Evaluation of efficiency improvements and performance of coal-fired power plants with post-combustion CO2 capture

Abstract

The power sector needs to be decarbonised by 2050 to meet the global target for greenhouse gas emission reduction and prevent climate change. With fossil fuels expected to play a vital role in the future energy portfolio and high efficiency penalties related to mature CO2 capture technologies, this research aimed at evaluating the efficiency improvements and alternate operating modes of the coal-fired power plants (CFPP) retrofitted with post-combustion CO2 capture. To meet this aim, process models of the CFPPs, chilled ammonia process (CAP) and calcium looping (CaL) were developed in Aspen Plus® and benchmarked against data available in the literature. Also, the process model of chemical solvent scrubbing using monoethanolamine (MEA) was adapted from previous studies.
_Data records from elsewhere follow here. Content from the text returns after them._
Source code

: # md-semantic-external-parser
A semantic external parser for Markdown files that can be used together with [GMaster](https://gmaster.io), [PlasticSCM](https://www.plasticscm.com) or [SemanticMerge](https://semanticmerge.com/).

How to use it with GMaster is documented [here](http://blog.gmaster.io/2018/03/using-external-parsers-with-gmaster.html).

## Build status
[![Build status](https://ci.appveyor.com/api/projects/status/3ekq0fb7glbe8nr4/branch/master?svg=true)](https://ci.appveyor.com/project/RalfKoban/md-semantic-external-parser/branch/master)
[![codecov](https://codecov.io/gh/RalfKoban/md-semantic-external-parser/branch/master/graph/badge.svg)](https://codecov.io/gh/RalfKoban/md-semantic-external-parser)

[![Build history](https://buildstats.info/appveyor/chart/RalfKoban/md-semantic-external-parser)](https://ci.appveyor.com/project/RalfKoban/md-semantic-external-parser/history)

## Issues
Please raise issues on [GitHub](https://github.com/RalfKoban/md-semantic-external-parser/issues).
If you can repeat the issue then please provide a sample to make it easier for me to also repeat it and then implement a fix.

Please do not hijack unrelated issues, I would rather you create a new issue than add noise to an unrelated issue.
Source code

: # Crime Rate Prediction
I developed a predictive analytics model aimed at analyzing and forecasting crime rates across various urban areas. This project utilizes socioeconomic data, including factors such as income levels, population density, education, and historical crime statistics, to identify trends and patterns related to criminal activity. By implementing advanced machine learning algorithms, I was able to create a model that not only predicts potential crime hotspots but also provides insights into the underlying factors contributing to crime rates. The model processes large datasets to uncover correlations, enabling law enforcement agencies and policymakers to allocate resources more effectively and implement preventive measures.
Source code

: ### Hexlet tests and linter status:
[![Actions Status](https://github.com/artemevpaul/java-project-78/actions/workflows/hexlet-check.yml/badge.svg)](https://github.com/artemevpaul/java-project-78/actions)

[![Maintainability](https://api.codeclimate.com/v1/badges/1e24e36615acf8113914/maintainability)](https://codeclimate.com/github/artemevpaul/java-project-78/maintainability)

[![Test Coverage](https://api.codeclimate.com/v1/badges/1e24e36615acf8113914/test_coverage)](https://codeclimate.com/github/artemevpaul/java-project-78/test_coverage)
Base-load analysis of the 580 MWel CFPP retrofits revealed that if novel CAP retrofit configurations were employed, in which a new auxiliary steam turbine was coupled with the boiler feedwater pump for extracted steam pressure control, the net efficiency penalty was 8.7–8.8% points. This was close to the 9.5% points in the MEA retrofit scenario. Conversely, CaL retrofit resulted in a net efficiency penalty of 6.7–7.9% points, depending on the fuel used in the calciner. Importantly, when the optimised supercritical CO2 cycle was used instead of the steam cycle for heat recovery, this figure was reduced to 5.8% points. Considering part-load operation of the 660 MWel CFPP and uncertainty in the process model inputs, the most probable net efficiency penalties of the CaL and MEA retrofits were 9.5% and 11.5% points, respectively. Importantly, in the CaL retrofit scenarios, the net power output was found to be around 40% higher than that of the CFPP without CO2 capture and double than that for the MEA retrofit scenario. Such performance of the CaL retrofit scenario led to higher profit than that of the 660 MWel CFPP without CO2 capture, especially if its inherent energy storage capability was utilised. Hence, this study revealed that CaL has the potential to significantly reduce the efficiency and economic penalties associated with mature CO2 capture technologies.